At its debut, the Z Proto was instantly recognizable as a Z car thanks to its long hood and roofline that flows smoothly from the top of the windshield to the squared-off rear end — much like the silhouette of the first-generation Z. The car’s bright yellow paint is a tribute to the past; the color was part of a popular paint scheme on the first-generation 240Z.

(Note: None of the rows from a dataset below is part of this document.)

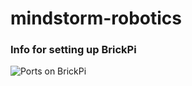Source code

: # mindstorm-robotics

### Info for setting up BrickPi
![Ports on BrickPi](https://32414320wji53mwwch1u68ce-wpengine.netdna-ssl.com/wp-content/uploads/2017/01/BrickPi3-Port-Layout-1-1.png)

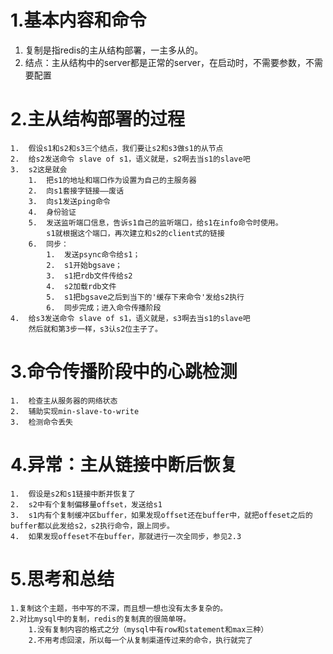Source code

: # 1.基本内容和命令
1.  复制是指redis的主从结构部署，一主多从的。
2.  结点：主从结构中的server都是正常的server，在启动时，不需要参数，不需要配置

# 2.主从结构部署的过程
    1.  假设s1和s2和s3三个结点，我们要让s2和s3做s1的从节点
    2.  给s2发送命令 slave of s1，语义就是，s2啊去当s1的slave吧
    3.  s2这是就会
        1.  把s1的地址和端口作为设置为自己的主服务器
        2.  向s1套接字链接——废话
        3.  向s1发送ping命令
        4.  身份验证
        5.  发送监听端口信息，告诉s1自己的监听端口，给s1在info命令时使用。
            s1就根据这个端口，再次建立和s2的client式的链接
        6.  同步：
            1.  发送psync命令给s1；
            2.  s1开始bgsave；
            3.  s1把rdb文件传给s2
            4.  s2加载rdb文件
            5.  s1把bgsave之后到当下的'缓存下来命令'发给s2执行
            6.  同步完成；进入命令传播阶段
    4.  给s3发送命令 slave of s1，语义就是，s3啊去当s1的slave吧
        然后就和第3步一样，s3认s2位主子了。

# 3.命令传播阶段中的心跳检测
    1.  检查主从服务器的网络状态
    2.  辅助实现min-slave-to-write
    3.  检测命令丢失

# 4.异常：主从链接中断后恢复
    1.  假设是s2和s1链接中断并恢复了
    2.  s2中有个复制偏移量offset，发送给s1
    3.  s1内有个复制缓冲区buffer，如果发现offset还在buffer中，就把offeset之后的buffer都以此发给s2，s2执行命令，跟上同步。
    4.  如果发现offeset不在buffer，那就进行一次全同步，参见2.3


# 5.思考和总结
    1.复制这个主题，书中写的不深，而且想一想也没有太多复杂的。
    2.对比mysql中的复制，redis的复制真的很简单呀。
        1.没有复制内容的格式之分（mysql中有row和statement和max三种）
        2.不用考虑回滚，所以每一个从复制渠道传过来的命令，执行就完了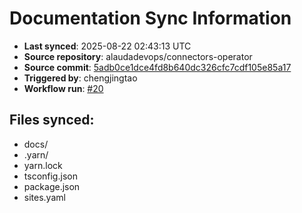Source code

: # Documentation Sync Information

- **Last synced**: 2025-08-22 02:43:13 UTC
- **Source repository**: alaudadevops/connectors-operator
- **Source commit**: [5adb0ce1dce4fd8b640dc326cfc7cdf105e85a17](https://github.com/alaudadevops/connectors-operator/commit/5adb0ce1dce4fd8b640dc326cfc7cdf105e85a17)
- **Triggered by**: chengjingtao
- **Workflow run**: [#20](https://github.com/alaudadevops/connectors-operator/actions/runs/17144574687)

## Files synced:
- docs/
- .yarn/
- yarn.lock
- tsconfig.json
- package.json
- sites.yaml
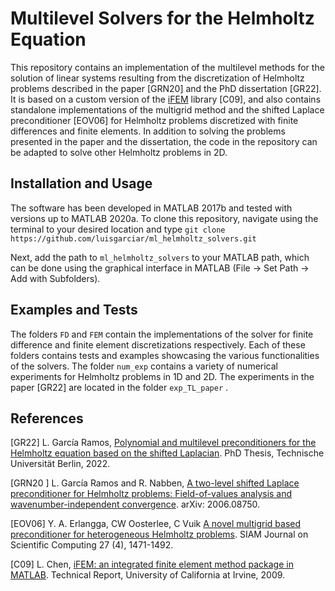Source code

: ﻿# Multilevel Solvers for the Helmholtz Equation

This repository contains an implementation of the multilevel methods for the solution of linear systems resulting from the discretization of Helmholtz problems described in the paper [GRN20] and the PhD dissertation [GR22]. It is based on a custom version of the [iFEM](https://github.com/lyc102/ifem) library [C09], and also contains standalone implementations of the multigrid method and the shifted Laplace preconditioner [EOV06] for Helmholtz problems discretized with finite differences and finite elements. In addition to solving the problems presented in the paper and the dissertation, the code in the repository can be adapted to solve other Helmholtz problems in 2D.  


## Installation and Usage
The software has been developed in MATLAB 2017b and tested with versions up to MATLAB 2020a. To clone this repository, navigate using the terminal to your desired location and type
`git clone https://github.com/luisgarciar/ml_helmholtz_solvers.git`

Next, add the path to `ml_helmholtz_solvers` to your MATLAB path, which can be done using the graphical interface in MATLAB (File -> Set Path -> Add with Subfolders).

## Examples and Tests
The folders `FD` and `FEM` contain the implementations of the solver for finite difference and finite element discretizations respectively. Each of these folders contains tests and examples showcasing the various functionalities of the solvers. The folder  `num_exp` contains a variety of numerical experiments for Helmholtz problems in 1D and 2D. The experiments in the paper [GR22] are located in the folder `exp_TL_paper` .


## References

[GR22] L. García Ramos, [Polynomial and multilevel preconditioners for the Helmholtz equation based on the shifted Laplacian](https://depositonce.tu-berlin.de/handle/11303/17048). PhD Thesis, Technische Universität Berlin, 2022.

[GRN20 ] L. García Ramos and R. Nabben, [A two-level shifted Laplace preconditioner for Helmholtz problems: Field-of-values analysis and wavenumber-independent convergence](https://arxiv.org/abs/2006.08750). arXiv: 2006.08750.

[EOV06] Y. A. Erlangga, CW Oosterlee, C Vuik
[A novel multigrid based preconditioner for heterogeneous Helmholtz problems](https://epubs.siam.org/doi/10.1137/040615195). SIAM Journal on Scientific Computing 27 (4), 1471-1492.

[C09] L. Chen, [iFEM: an integrated finite element method package in MATLAB](https://www.math.uci.edu/~chenlong/Papers/iFEMpaper.pdf). Technical Report, University of California at Irvine, 2009.
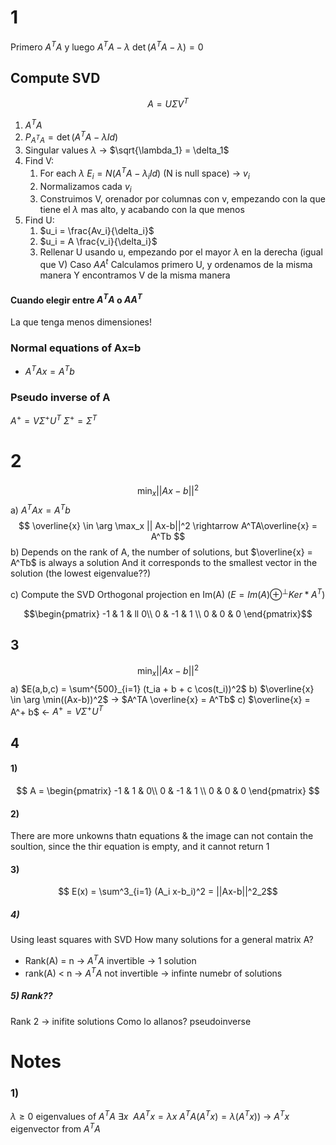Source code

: # 1

Primero $A^TA$ y luego $A^TA - \lambda$ 
$\det(A^TA - \lambda) = 0$

## Compute SVD
$$ A = U \Sigma V^T $$
1) $A^TA$
2) $P_{A^TA} = \det(A^TA-\lambda Id)$
3) Singular values $\lambda$ -> $\sqrt{\lambda_1} = \delta_1$
4) Find V: 
	1) For each $\lambda$ $E_i  = N(A^TA - \lambda_i Id)$ (N is null space) -> $v_i$ 
	2) Normalizamos cada $v_i$
	3) Construimos V, orenador por columnas con v, empezando con la que tiene el $\lambda$ mas alto, y acabando con la que menos
5) Find U:
	1) $u_i = \frac{Av_i}{\delta_i}$
	2) $u_i = A \frac{v_i}{\delta_i}$
	3) Rellenar U usando u, empezando por el mayor $\lambda$ en la derecha (igual que V)
Caso $AA^t$
Calculamos primero U, y ordenamos  de la misma manera
Y encontramos V de la misma manera

#### Cuando elegir entre $A^TA$ o $AA^T$
La que tenga menos dimensiones!

### Normal equations of Ax=b
- $A^TAx = A^Tb$
### Pseudo inverse of A
$A^+ = V \Sigma^+ U^T$
$\Sigma ^+= \Sigma^T$


# 2
$$ \min_x ||Ax - b||^2 $$
a) $A^TAx = A^Tb$ 
$$ \overline{x} \in \arg \max_x || Ax-b||^2 \rightarrow A^TA\overline{x} = A^Tb $$
b) Depends on the rank of A, the number of solutions, but $\overline{x} = A^Tb$ is always a solution
And it corresponds to the smallest vector in the solution (the lowest eigenvalue??)

c) Compute the SVD
Orthogonal projection en Im(A) ($E = Im(A) \oplus ^\perp Ker*A^T)$

$$\begin{pmatrix}  
-1 & 1 & ll 0\\  
0 & -1 & 1 \\
0 & 0 & 0
\end{pmatrix}$$
## 3
$$ \min_x ||Ax-b||^2 $$
a) $E(a,b,c) = \sum^{500}_{i=1} (t_ia + b + c \cos(t_i))^2$
b) $\overline{x} \in \arg \min((Ax-b))^2$ -> $A^TA \overline{x} = A^Tb$
c) $\overline{x} = A^+ b$ <- $A^+ = V \Sigma^+ U^T$

## 4
#### 1)
$$   A = \begin{pmatrix}  
-1 & 1 & 0\\  
0 & -1 & 1 \\
0 & 0 & 0
\end{pmatrix}   $$

#### 2)
There are more unkowns thatn equations & the image can not contain the soultion, since the thir equation is empty, and it cannot return 1
#### 3)
$$ E(x) = \sum^3_{i=1} (A_i x-b_i)^2 = ||Ax-b||^2_2$$
##### 4)
Using least squares with SVD
How many solutions for a general matrix A?
- Rank(A) = n -> $A^TA$ invertible -> 1 solution
- rank(A) < n -> $A^TA$ not invertible -> infinte numebr of solutions


##### 5) Rank??
Rank 2 -> inifite solutions
Como lo allanos? pseudoinverse


# Notes
### 1)
$\lambda \geq 0$ eigenvalues of $A^TA$
$\exists x \ \ AA^Tx = \lambda x$
$A^TA(A^T x) = \lambda (A^Tx))$ -> $A^Tx$ eigenvector from $A^TA$

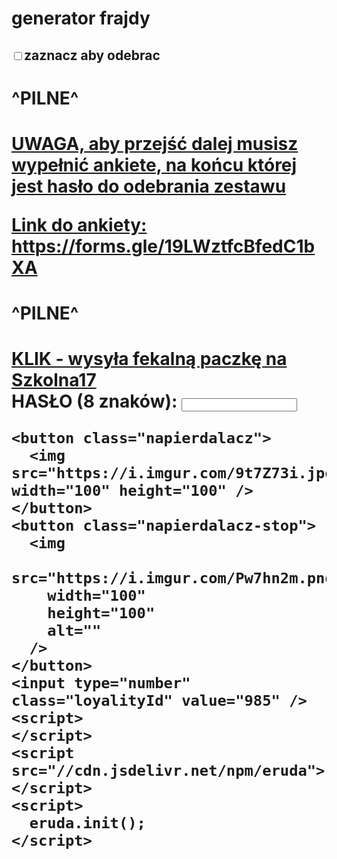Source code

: <html lang="en">
  <head>
    <meta charset="UTF-8" />
    <meta name="viewport" content="width=device-width, initial-scale=1.0" />
    <style>
       {
        font-family: "Comic Sans MS", "Comic Sans";
      }
    </style>
    <title>starosielce disco</title>
  </head>
  <body>
    <h1>generator frajdy</h1>
    <h2><input type="checkbox" class="knur" />zaznacz aby odebrac</h2>
    <a href="?ddd"></a>
    <a href="?ddd2"></a>
    <a href="?corn"></a>
    <h1>^PILNE^<h1>
    <p>
    <a href="https://forms.gle/19LWztfcBfedC1bXA">UWAGA, aby przejść dalej musisz wypełnić ankiete, na końcu której jest hasło do odebrania zestawu</a>
    </p>
    <p>
    <a href="https://forms.gle/19LWztfcBfedC1bXA"> Link do ankiety: https://forms.gle/19LWztfcBfedC1bXA</a>
    </p>
    <h1>^PILNE^<h1>
    <a href="https://makaralazbombasu.github.io/geremek.github.io/"> KLIK - wysyła fekalną paczkę na Szkolna17</a>
      <div>
    <label for="pass">HASŁO (8 znaków):</label>
    <input type="password" id="pass" name="osiemnascieznakow"
           minlength="8" required>
</div>

    <button class="napierdalacz">
      <img src="https://i.imgur.com/9t7Z73i.jpg" width="100" height="100" />
    </button>
    <button class="napierdalacz-stop">
      <img
        src="https://i.imgur.com/Pw7hn2m.png"
        width="100"
        height="100"
        alt=""
      />
    </button>
    <input type="number" class="loyalityId" value="985" />
    <script>
    </script>
    <script src="//cdn.jsdelivr.net/npm/eruda"></script>
    <script>
      eruda.init();
    </script>
  </body>
</html>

Almost a year after the Z Proto appeared, Nissan planned the debut of an all-new, seventh-generation Z car at the rescheduled New York Auto Show. Unfortunately the show was cancelled at the last minute but the reveal happened as planned. With styling very similar to the Z Proto, the new Z would be the most powerful production version yet with 400 horsepower driving the rear wheels with a standard 6-speed manual gearbox —the perfect formula for the Z enthusiast. And it would just be called the Nissan Z — no more numeric identifier.
Best Z Yet
“Simply put, our goal is to make this the best Z yet, period. With each generation, we raise the bar, pushing the limits of Z and continuing to tap into the human instinct for that next thrilling journey,” said Hiroshi Tamura, chief product specialist of the new Z. “More than just powerful and agile, the 2023 Z is designed to be one with the driver for all kinds of on-road adventures,” Tamura noted.
50 Years of Influence
Designers created the new Z with its pedigree in mind. The long hood and roofline that flows smoothly from the top of the windshield to a low-stance rear end is much like the silhouette of the first-generation Z car. Rear combination lights are much like those found on the 300ZX from the early 1990s, although these take advantage of modern technology with a signature 3D look. “Inspired by the voices of thousands of Z owners and Z lovers, and ignited by internal conversations around the six generations of Z that have come before, we found ourselves gravitating towards the sketches that touched the high points of certain decades while remaining true to our vision of the future,” said Alfonso Albaisa, global head of design at Nissan. “Ultimately, we created a Z that travels between the decades while being completely modern,” Albaisa enthused.
Sport and Performance
The new Z is available in two trim levels: Z Sport and Z Performance. Both come well equipped; however, the Z Performance adds front chin and rear spoilers, a sport-tuned suspension, a limited-slip differential, a performance-grade muffler, larger wheels and tires, and Nissan Sport brakes. Inside, the Performance trims upgrade with aluminum pedals, a larger display and a Bose 8-speaker audio system.
The Next 50 Years?
As the Nissan Z embarks on its second half century, its future is looking the brightest since the success of the original 240Z. With expectations of convertibles, special editions and NISMO Zs in the future, we anticipate (and applaud) that the Z will continue to be part of Nissan’s sports car story for years to come.